TASK OBJECTIVE:
Say how many lines in the material below include "ovvero". The answer is the number alone.

##### TASK INPUTS #####

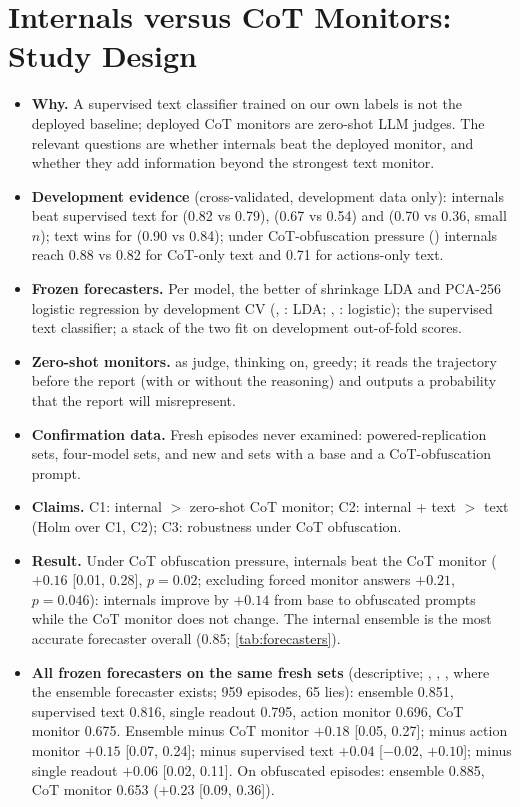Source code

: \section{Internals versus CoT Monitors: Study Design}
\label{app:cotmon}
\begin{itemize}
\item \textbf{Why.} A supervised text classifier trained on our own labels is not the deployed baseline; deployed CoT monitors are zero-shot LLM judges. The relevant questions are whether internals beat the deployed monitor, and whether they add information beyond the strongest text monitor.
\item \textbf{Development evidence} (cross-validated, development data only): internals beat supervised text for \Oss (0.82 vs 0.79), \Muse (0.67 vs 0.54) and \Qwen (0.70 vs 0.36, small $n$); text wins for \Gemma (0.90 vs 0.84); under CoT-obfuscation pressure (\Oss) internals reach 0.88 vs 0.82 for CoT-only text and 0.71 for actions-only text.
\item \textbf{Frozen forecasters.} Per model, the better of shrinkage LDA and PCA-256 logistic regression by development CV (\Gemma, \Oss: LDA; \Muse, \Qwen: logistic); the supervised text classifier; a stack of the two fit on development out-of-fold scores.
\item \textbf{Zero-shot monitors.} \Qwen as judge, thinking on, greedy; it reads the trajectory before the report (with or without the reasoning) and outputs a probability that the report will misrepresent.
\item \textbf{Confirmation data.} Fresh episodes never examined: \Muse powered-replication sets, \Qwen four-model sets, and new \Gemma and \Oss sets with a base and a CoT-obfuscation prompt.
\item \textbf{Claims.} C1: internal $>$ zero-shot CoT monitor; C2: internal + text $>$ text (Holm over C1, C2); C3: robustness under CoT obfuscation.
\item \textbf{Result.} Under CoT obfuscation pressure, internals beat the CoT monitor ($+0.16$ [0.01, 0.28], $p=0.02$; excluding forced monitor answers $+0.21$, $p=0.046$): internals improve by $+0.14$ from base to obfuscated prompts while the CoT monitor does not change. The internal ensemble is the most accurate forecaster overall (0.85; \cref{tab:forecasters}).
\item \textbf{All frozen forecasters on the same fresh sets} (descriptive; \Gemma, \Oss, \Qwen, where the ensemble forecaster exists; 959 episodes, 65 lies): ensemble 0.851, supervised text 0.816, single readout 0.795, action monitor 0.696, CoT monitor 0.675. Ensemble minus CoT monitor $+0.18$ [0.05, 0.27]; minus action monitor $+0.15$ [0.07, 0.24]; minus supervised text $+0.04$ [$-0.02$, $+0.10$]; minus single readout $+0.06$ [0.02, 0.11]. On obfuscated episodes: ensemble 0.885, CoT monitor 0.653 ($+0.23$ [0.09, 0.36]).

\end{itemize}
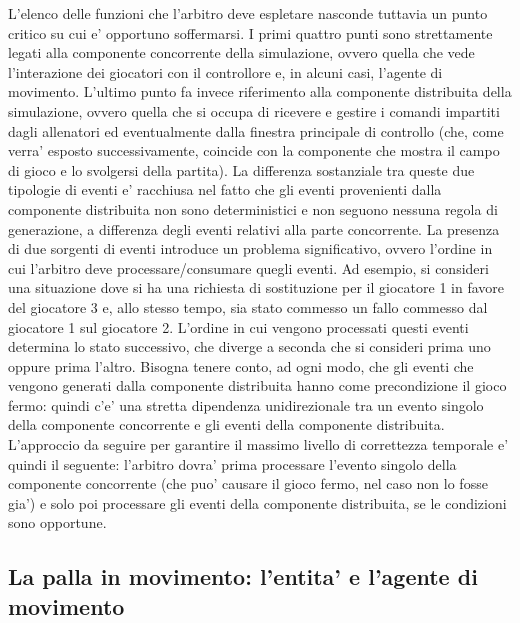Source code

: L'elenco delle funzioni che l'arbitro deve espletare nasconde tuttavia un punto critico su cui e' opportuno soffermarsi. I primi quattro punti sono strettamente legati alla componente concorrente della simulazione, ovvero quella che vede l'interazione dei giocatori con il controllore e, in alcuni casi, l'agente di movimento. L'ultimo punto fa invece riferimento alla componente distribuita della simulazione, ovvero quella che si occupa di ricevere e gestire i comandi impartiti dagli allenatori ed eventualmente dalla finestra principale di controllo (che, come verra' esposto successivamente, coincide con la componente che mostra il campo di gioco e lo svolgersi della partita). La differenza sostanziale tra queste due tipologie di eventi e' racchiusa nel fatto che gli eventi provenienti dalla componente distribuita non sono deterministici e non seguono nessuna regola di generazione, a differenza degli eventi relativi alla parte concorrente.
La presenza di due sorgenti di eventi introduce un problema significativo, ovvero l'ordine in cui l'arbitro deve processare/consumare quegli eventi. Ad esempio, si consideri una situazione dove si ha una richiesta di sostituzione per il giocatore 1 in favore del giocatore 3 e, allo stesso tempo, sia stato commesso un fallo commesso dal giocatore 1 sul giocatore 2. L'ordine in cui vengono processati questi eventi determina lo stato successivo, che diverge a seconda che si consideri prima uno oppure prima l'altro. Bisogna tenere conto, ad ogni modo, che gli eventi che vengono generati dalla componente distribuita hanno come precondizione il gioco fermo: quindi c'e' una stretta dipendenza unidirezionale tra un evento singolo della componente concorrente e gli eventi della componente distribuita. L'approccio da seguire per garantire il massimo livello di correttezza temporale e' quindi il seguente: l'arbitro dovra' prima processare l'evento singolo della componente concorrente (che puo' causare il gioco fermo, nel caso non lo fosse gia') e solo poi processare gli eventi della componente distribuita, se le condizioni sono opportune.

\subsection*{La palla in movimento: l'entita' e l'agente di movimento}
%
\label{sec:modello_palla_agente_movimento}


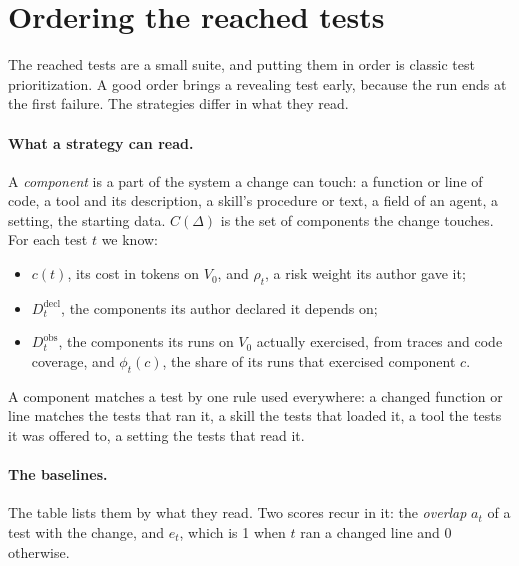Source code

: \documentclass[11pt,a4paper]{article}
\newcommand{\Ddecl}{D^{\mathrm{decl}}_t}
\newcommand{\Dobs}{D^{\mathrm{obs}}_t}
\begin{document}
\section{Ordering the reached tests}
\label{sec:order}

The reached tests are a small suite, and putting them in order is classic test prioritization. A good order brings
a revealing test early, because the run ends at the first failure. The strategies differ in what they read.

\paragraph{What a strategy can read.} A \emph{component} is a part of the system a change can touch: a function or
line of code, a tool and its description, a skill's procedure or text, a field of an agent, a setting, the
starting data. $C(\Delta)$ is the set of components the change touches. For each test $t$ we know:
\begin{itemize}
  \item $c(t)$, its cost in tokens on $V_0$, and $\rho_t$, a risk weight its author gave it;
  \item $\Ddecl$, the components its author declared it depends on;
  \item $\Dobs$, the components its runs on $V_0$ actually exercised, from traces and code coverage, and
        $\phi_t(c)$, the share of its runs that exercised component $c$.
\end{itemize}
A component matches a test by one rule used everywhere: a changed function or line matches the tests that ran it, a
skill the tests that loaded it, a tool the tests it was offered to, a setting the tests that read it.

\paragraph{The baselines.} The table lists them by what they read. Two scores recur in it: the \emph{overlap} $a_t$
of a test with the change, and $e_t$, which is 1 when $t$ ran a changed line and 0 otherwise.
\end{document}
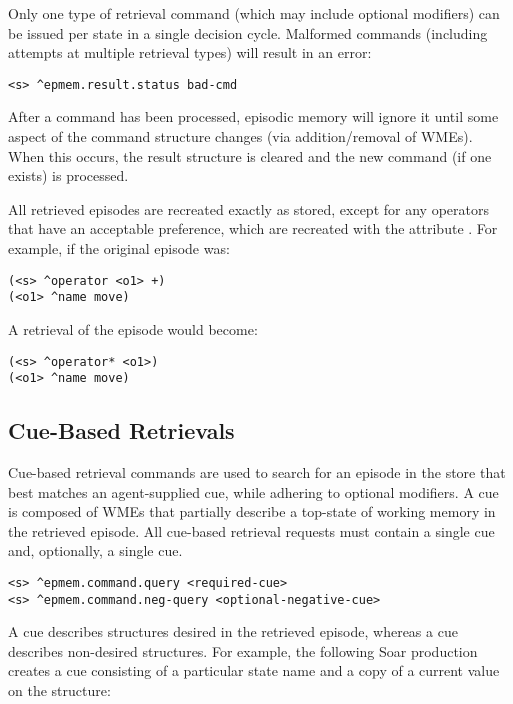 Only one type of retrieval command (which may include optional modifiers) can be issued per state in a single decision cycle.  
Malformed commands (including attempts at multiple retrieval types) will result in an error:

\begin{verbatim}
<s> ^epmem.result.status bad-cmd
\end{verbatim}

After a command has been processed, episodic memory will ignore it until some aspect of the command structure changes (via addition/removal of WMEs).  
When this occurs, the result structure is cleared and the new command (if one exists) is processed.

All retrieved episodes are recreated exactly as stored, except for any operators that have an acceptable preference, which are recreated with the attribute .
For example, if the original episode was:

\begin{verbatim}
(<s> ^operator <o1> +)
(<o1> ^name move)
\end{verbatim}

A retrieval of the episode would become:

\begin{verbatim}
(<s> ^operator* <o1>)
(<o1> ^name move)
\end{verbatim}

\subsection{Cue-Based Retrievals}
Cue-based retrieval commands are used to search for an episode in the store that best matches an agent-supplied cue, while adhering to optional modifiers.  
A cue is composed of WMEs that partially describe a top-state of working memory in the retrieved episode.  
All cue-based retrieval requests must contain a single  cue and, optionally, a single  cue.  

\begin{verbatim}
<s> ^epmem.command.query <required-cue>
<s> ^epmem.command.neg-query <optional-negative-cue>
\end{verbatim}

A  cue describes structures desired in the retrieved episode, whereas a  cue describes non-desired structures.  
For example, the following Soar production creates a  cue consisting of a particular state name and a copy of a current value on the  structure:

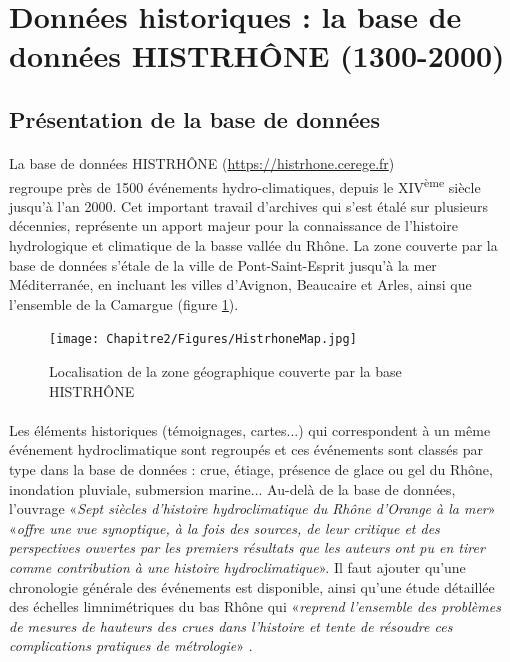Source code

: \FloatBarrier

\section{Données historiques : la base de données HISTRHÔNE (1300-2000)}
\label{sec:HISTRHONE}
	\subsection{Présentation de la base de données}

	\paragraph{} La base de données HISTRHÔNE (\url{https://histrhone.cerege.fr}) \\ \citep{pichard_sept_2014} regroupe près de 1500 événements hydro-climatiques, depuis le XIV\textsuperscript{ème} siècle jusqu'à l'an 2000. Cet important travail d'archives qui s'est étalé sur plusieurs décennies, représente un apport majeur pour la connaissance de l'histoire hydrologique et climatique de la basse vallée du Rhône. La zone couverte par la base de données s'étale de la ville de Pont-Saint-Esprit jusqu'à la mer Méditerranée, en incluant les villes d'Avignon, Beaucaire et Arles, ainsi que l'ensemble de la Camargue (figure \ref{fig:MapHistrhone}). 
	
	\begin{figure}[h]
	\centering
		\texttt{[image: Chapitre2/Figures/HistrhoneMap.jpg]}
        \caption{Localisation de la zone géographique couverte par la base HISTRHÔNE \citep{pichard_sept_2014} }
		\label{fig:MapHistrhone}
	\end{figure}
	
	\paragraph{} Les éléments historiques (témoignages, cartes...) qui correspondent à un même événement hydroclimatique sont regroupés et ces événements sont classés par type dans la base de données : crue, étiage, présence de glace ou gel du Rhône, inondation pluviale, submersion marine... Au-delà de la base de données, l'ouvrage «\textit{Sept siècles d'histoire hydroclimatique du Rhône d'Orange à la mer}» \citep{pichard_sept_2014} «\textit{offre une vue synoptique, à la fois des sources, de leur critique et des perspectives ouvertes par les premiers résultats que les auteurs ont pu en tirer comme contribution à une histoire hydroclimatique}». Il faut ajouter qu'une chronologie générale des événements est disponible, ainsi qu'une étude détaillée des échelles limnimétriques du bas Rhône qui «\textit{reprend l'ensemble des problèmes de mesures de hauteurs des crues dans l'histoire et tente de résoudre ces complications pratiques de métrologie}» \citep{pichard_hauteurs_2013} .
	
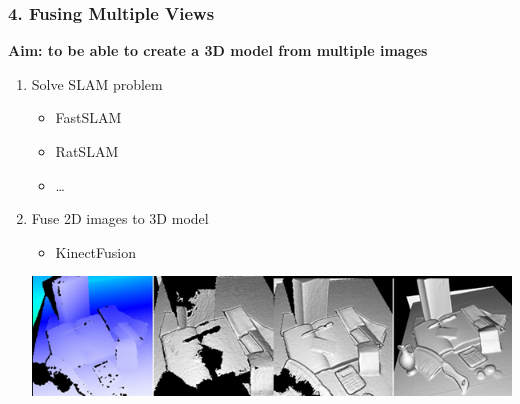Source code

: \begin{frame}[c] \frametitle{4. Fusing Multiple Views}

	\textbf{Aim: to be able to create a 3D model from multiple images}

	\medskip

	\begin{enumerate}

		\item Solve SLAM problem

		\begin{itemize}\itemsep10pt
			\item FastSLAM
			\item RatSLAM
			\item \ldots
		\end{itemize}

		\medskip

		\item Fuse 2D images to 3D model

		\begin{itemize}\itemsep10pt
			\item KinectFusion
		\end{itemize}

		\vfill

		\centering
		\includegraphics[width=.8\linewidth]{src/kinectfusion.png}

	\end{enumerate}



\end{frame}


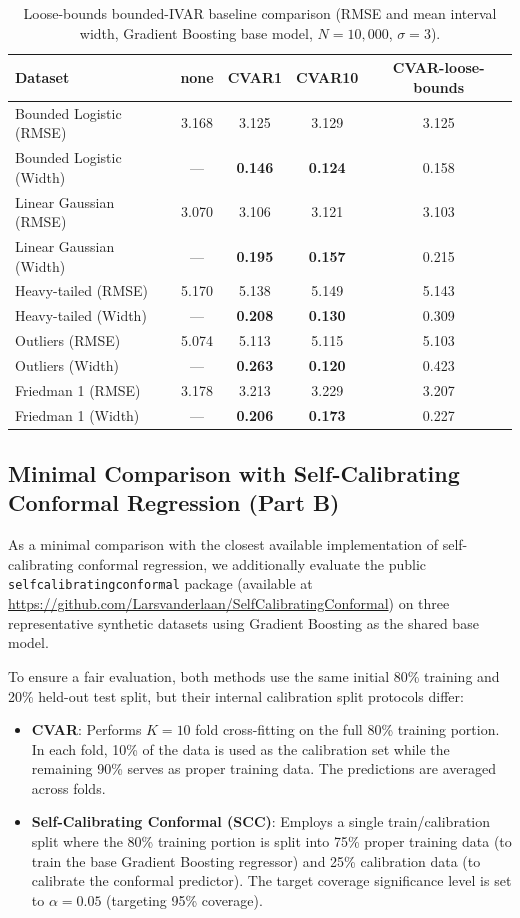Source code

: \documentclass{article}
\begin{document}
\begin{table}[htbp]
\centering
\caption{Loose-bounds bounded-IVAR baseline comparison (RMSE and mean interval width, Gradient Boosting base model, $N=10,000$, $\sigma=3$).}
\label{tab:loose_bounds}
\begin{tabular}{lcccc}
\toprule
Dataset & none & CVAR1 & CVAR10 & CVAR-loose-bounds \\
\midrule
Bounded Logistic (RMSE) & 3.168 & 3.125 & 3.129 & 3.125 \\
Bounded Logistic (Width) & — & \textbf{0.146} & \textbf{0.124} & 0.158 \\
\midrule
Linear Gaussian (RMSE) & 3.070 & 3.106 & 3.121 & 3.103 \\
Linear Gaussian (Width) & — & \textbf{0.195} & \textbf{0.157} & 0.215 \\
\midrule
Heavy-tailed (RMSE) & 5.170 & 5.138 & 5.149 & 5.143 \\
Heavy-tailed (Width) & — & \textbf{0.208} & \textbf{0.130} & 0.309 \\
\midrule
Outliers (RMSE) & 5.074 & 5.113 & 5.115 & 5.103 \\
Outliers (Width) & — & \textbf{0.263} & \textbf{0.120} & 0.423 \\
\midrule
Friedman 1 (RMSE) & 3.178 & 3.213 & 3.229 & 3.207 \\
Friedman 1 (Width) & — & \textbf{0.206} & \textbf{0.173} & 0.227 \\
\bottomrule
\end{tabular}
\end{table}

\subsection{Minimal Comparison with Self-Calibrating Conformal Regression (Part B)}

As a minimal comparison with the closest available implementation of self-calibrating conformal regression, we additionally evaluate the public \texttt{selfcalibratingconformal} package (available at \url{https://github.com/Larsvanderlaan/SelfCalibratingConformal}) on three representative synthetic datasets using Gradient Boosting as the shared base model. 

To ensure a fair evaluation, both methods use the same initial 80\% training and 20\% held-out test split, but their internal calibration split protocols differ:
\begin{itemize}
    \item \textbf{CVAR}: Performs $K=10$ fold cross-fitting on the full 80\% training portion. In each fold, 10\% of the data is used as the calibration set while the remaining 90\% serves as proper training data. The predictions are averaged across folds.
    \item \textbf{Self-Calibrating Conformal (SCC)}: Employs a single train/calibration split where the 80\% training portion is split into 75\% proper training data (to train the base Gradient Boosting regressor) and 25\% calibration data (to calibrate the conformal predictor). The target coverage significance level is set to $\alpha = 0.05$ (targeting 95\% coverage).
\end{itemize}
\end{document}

#####

TASK SOLUTION:
2